Dopey the Cat, a big orange tabby, is back with his family near Sacramento six years after he disappeared. His owner, Donna Lane-Mills, thought he’d been hit by a car, and had long ago given him up for dead.
“He was a favorite of my youngest daughter, who was just 6 years old at the time,” Lane-Mills said. “She was crying herself to sleep at night saying, ‘I miss my Dopey.’ “
But thanks to a microchip, the cat is back home after living in Rancho Cordova and Yolo County.
Lane-Mills said that the microchip company left a voice-mail message that Dopey had been found in the Yolo County Animal Shelter.
“I was shocked when they told me he was found,” she said.
Where was Dopey all that time? He lived for a while in Rancho Cordova, where he was cared for by a woman who later gave him to her grandmother in Yolo County. When she died, Dopey was surrendered to the shelter.
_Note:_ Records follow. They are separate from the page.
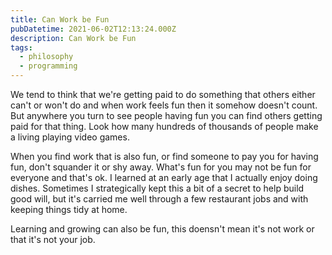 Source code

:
 ```yaml
---
title: Can Work be Fun
pubDatetime: 2021-06-02T12:13:24.000Z
description: Can Work be Fun
tags:
  - philosophy
  - programming
---
```


We tend to think that we're getting paid to do something that others either
can't or won't do and when work feels fun then it somehow doesn't count. But
anywhere you turn to see people having fun you can find others getting paid for
that thing. Look how many hundreds of thousands of people make a living playing
video games.

When you find work that is also fun, or find someone to pay you for having fun,
don't squander it or shy away. What's fun for you may not be fun for everyone
and that's ok. I learned at an early age that I actually enjoy doing dishes.
Sometimes I strategically kept this a bit of a secret to help build good will,
but it's carried me well through a few restaurant jobs and with keeping things
tidy at home.

Learning and growing can also be fun, this doensn't mean it's not work or that
it's not your job.
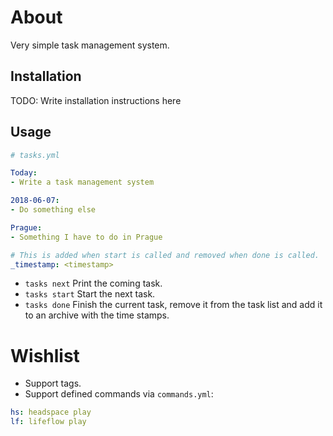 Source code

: # About

Very simple task management system.

## Installation

TODO: Write installation instructions here

## Usage

```yaml
# tasks.yml

Today:
- Write a task management system

2018-06-07:
- Do something else

Prague:
- Something I have to do in Prague

# This is added when start is called and removed when done is called.
_timestamp: <timestamp>
```

- `tasks next` Print the coming task.
- `tasks start` Start the next task.
- `tasks done` Finish the current task, remove it from the task list and add it to an archive with the time stamps.

# Wishlist

- Support tags.
- Support defined commands via `commands.yml`:
```yaml
hs: headspace play
lf: lifeflow play
```
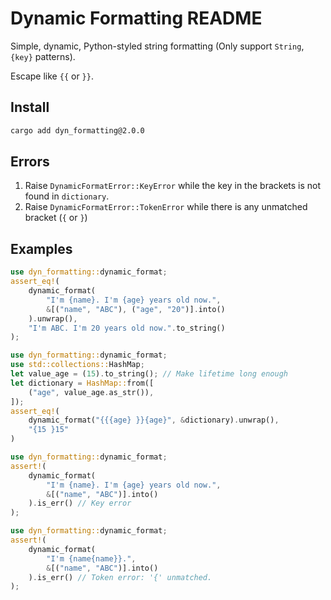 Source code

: # Dynamic Formatting README

Simple, dynamic, Python-styled string formatting (Only support `String`,
`{key}` patterns).

Escape like `{{` or `}}`.

## Install

```bash
cargo add dyn_formatting@2.0.0
```

## Errors

1. Raise `DynamicFormatError::KeyError` while the key in the brackets
   is not found in `dictionary`.
2. Raise `DynamicFormatError::TokenError` while there is any
   unmatched bracket (`{` or `}`)

## Examples

```Rust
use dyn_formatting::dynamic_format;
assert_eq!(
    dynamic_format(
        "I'm {name}. I'm {age} years old now.",
        &[("name", "ABC"), ("age", "20")].into()
    ).unwrap(),
    "I'm ABC. I'm 20 years old now.".to_string()
);
```

```Rust
use dyn_formatting::dynamic_format;
use std::collections::HashMap;
let value_age = (15).to_string(); // Make lifetime long enough
let dictionary = HashMap::from([
    ("age", value_age.as_str()),
]);
assert_eq!(
    dynamic_format("{{{age} }}{age}", &dictionary).unwrap(),
    "{15 }15"
)
```

```Rust
use dyn_formatting::dynamic_format;
assert!(
    dynamic_format(
        "I'm {name}. I'm {age} years old now.",
        &[("name", "ABC")].into()
    ).is_err() // Key error
);
```

```Rust
use dyn_formatting::dynamic_format;
assert!(
    dynamic_format(
        "I'm {name{name}}.",
        &[("name", "ABC")].into()
    ).is_err() // Token error: '{' unmatched.
);
```
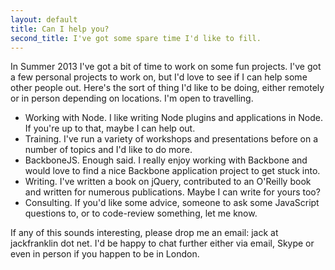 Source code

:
 ```yaml
---
layout: default
title: Can I help you?
second_title: I've got some spare time I'd like to fill.
---
```


In Summer 2013 I've got a bit of time to work on some fun projects. I've got a few personal projects to work on, but I'd love to see if I can help some other people out. Here's the sort of thing I'd like to be doing, either remotely or in person depending on locations. I'm open to travelling.

- Working with Node. I like writing Node plugins and applications in Node. If you're up to that, maybe I can help out.
- Training. I've run a variety of workshops and presentations before on a number of topics and I'd like to do more.
- BackboneJS. Enough said. I really enjoy working with Backbone and would love to find a nice Backbone application project to get stuck into.
- Writing. I've written a book on jQuery, contributed to an O'Reilly book and written for numerous publications. Maybe I can write for yours too?
- Consulting. If you'd like some advice, someone to ask some JavaScript questions to, or to code-review something, let me know.

If any of this sounds interesting, please drop me an email: jack at jackfranklin dot net. I'd be happy to chat further either via email, Skype or even in person if you happen to be in London.
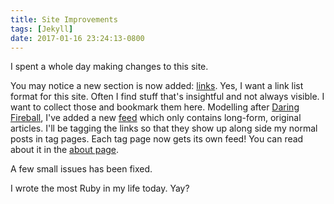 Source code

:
 ```yaml
---
title: Site Improvements
tags: [Jekyll]
date: 2017-01-16 23:24:13-0800
---
```


I spent a whole day making changes to this site.

You may notice a new section is now added: [links]({{site.url}}/links). Yes,
I want a link list format for this site. Often I find stuff that's insightful
and not always visible. I want to collect those and bookmark them here.
Modelling after [Daring Fireball](http://daringfireball.net), I've added a new
[feed](http://dduan.net/articles/feed.xml) which only contains long-form,
original articles. I'll be tagging the links so that they show up along side my
normal posts in tag pages. Each tag page now gets its own feed! You can read
about it in the [about page]({{site.url}}/about/).

A few small issues has been fixed.

I wrote the most Ruby in my life today. Yay?
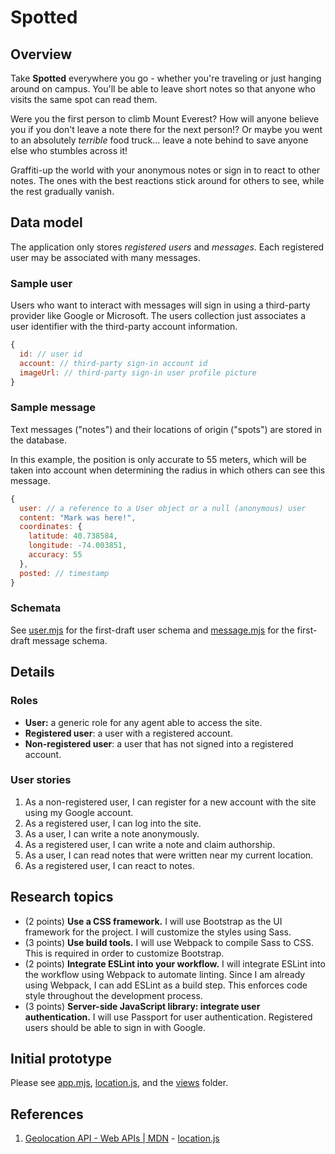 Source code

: <!-- README.md -->
<!-- Copyright (c) 2024 Ishan Pranav -->
<!-- Licensed under the MIT license. -->

# Spotted

## Overview

Take **Spotted** everywhere you go - whether you're traveling or just hanging
around on campus. You'll be able to leave short notes so that anyone who visits
the same spot can read them.

Were you the first person to climb Mount Everest? How will anyone believe you if
you don't leave a note there for the next person!? Or maybe you went to an
absolutely _terrible_ food truck... leave a note behind to save anyone else who
stumbles across it!

Graffiti-up the world with your anonymous notes or sign in to react to other
notes. The ones with the best reactions stick around for others to see, while
the rest gradually vanish.

## Data model

The application only stores _registered users_ and _messages_. Each registered
user may be associated with many messages.

### Sample user

Users who want to interact with messages will sign in using a third-party
provider like Google or Microsoft. The users collection just associates a user
identifier with the third-party account information.

```javascript
{
  id: // user id
  account: // third-party sign-in account id
  imageUrl: // third-party sign-in user profile picture
}
```

### Sample message

Text messages ("notes") and their locations of origin ("spots") are stored in
the database.

In this example, the position is only accurate to 55 meters, which will be taken
into account when determining the radius in which others can see this message.

```javascript
{
  user: // a reference to a User object or a null (anonymous) user
  content: "Mark was here!",
  coordinates: {
    latitude: 40.738584,
    longitude: -74.003851,
    accuracy: 55
  },
  posted: // timestamp
}
```

### Schemata

See [user.mjs](src/user.mjs) for the first-draft user schema and
[message.mjs](src/message.mjs) for the first-draft message schema.

## Details

### Roles

- **User:** a generic role for any agent able to access the site.
- **Registered user**: a user with a registered account.
- **Non-registered user**: a user that has not signed into a registered account.

### User stories

1. As a non-registered user, I can register for a new account with the site
   using my Google account.
2. As a registered user, I can log into the site.
3. As a user, I can write a note anonymously.
4. As a registered user, I can write a note and claim authorship.
5. As a user, I can read notes that were written near my current location.
6. As a registered user, I can react to notes.

## Research topics

- (2 points) **Use a CSS framework.** I will use Bootstrap as the UI framework
  for the project. I will customize the styles using Sass.
- (3 points) **Use build tools.** I will use Webpack to compile Sass to CSS.
  This is required in order to customize Bootstrap.
- (2 points) **Integrate ESLint into your workflow.** I will integrate ESLint
  into the workflow using Webpack to automate linting. Since I am already using
  Webpack, I can add ESLint as a build step. This enforces code style throughout
  the development process.
- (3 points) **Server-side JavaScript library: integrate user authentication.**
  I will use Passport for user authentication. Registered users should be able
  to sign in with Google.

## Initial prototype

Please see [app.mjs](src/app.mjs), [location.js](src/public/scripts), and the
[views](src/views/) folder.

## References

1. [Geolocation API - Web APIs | MDN](https://developer.mozilla.org/en-US/docs/Web/API/Geolocation_API) -
    [location.js](src/public/scripts/location.js)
At the shelter, it’s unlikely that the 9-year-old cat would have been adopted, according to shelter workers.
Dopey has settled right in to the spare bedroom at his original home. He sits in a window and sleeps on the spare bed.
And he’s renewing acquaintances with his old friends: Spencer, a 17-year-old American Staffordshire terrier mix, Inni, a 15-year-old cat, and his standoffish mother, Fluffy, who’s still around.
If Dewey had been wearing a tag when he was lost, he would likely have been reunited with his family six years ago.
Microchipping is only one part of a three-prong pet recovery system, which includes tagging, belling and chipping your cat.
A bell on your cat’s collar can help you locate her when she first escapes, before she truly goes missing.
A tag is the single best defense against losing your pet, enabling an immediate reunion. (Pet recovery solutions like TogetherTag offer web support so that anyone who finds your cat can go online to get you and your vet’s contact info as well as any medical info–a lifesaver if your cat receives daily medication.)
A microchip is an excellent backup to the tag, so that if your cat loses the tag, she can still be reunited with you at any point in the future–even years later. However, chipping alone is not a solution: most people who find lost pets don’t think to take them to a facility where they can be scanned. And if your cat is chipped, always remember to update your contact info with your microchip company when you move.